WORK INSTRUCTIONS:
Reproduce every line in the listing that contains the word "graph".
━━━
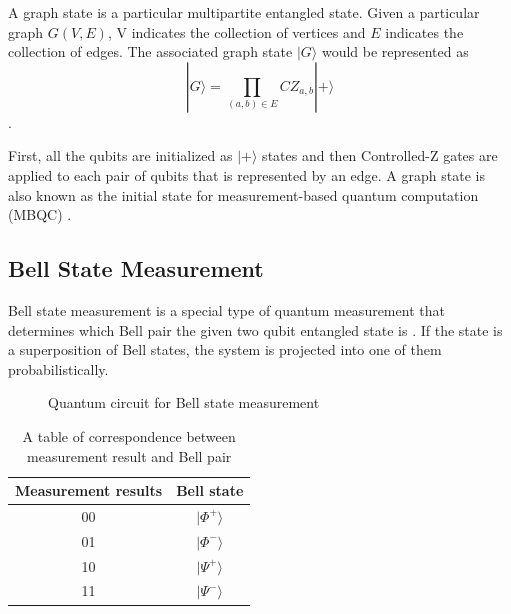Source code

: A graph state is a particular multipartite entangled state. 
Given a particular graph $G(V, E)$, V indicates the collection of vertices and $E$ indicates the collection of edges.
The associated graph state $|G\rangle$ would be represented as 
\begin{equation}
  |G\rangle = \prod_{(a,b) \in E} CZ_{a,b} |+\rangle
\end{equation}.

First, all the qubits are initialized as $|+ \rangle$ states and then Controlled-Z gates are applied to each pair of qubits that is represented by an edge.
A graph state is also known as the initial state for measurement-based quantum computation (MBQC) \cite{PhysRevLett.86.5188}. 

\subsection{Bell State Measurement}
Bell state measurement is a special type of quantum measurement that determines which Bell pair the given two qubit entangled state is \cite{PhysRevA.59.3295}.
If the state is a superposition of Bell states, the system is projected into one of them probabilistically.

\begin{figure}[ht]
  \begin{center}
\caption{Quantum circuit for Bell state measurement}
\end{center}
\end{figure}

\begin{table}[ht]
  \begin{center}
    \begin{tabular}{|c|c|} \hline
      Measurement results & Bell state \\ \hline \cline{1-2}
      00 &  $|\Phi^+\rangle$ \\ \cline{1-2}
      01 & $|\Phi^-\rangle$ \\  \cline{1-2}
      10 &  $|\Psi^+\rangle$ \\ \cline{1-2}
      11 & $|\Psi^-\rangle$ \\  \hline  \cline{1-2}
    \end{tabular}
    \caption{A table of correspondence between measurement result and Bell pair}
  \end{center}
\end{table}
━━━
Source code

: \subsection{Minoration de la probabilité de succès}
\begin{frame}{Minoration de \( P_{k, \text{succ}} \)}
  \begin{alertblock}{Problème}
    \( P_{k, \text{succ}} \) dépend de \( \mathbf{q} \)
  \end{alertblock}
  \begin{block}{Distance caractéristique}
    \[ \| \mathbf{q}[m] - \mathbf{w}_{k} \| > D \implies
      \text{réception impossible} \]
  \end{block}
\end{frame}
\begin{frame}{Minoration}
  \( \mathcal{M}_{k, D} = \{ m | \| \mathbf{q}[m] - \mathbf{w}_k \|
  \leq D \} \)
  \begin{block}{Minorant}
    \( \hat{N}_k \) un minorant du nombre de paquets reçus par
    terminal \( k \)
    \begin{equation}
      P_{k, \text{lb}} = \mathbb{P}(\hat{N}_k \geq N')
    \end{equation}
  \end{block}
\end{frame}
━━━
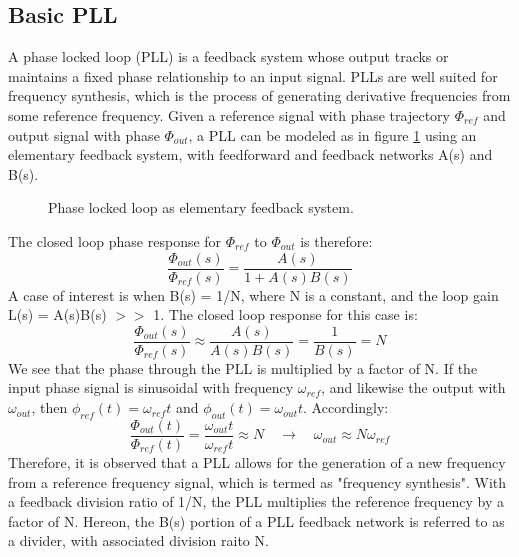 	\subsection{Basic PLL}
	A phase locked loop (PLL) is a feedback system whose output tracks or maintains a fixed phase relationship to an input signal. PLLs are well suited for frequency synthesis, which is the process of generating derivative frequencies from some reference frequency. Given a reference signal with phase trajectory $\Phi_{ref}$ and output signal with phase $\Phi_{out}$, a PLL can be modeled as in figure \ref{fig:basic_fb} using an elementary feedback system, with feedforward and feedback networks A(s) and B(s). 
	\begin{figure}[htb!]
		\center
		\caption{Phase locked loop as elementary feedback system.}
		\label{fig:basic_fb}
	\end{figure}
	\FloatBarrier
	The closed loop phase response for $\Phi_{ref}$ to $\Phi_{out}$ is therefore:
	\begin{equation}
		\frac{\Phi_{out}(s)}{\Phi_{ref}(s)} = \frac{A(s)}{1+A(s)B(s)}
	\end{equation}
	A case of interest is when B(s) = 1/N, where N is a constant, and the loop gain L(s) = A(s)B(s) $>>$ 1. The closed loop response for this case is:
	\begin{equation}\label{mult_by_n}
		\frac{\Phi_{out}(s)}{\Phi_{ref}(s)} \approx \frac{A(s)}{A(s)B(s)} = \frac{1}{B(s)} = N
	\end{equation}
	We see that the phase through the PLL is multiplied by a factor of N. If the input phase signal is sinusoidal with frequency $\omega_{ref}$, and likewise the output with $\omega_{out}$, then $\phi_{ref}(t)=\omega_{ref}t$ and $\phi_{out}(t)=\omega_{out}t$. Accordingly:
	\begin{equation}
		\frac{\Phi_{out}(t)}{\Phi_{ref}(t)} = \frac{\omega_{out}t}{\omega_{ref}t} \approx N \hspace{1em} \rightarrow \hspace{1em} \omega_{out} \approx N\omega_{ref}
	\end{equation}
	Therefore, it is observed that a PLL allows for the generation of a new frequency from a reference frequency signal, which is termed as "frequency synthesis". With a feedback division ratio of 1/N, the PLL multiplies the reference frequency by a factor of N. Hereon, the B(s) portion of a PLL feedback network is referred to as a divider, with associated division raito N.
━━━
SOLUTION:
: A graph state is a particular multipartite entangled state. 
Given a particular graph $G(V, E)$, V indicates the collection of vertices and $E$ indicates the collection of edges.
The associated graph state $|G\rangle$ would be represented as 
A graph state is also known as the initial state for measurement-based quantum computation (MBQC) \cite{PhysRevLett.86.5188}. 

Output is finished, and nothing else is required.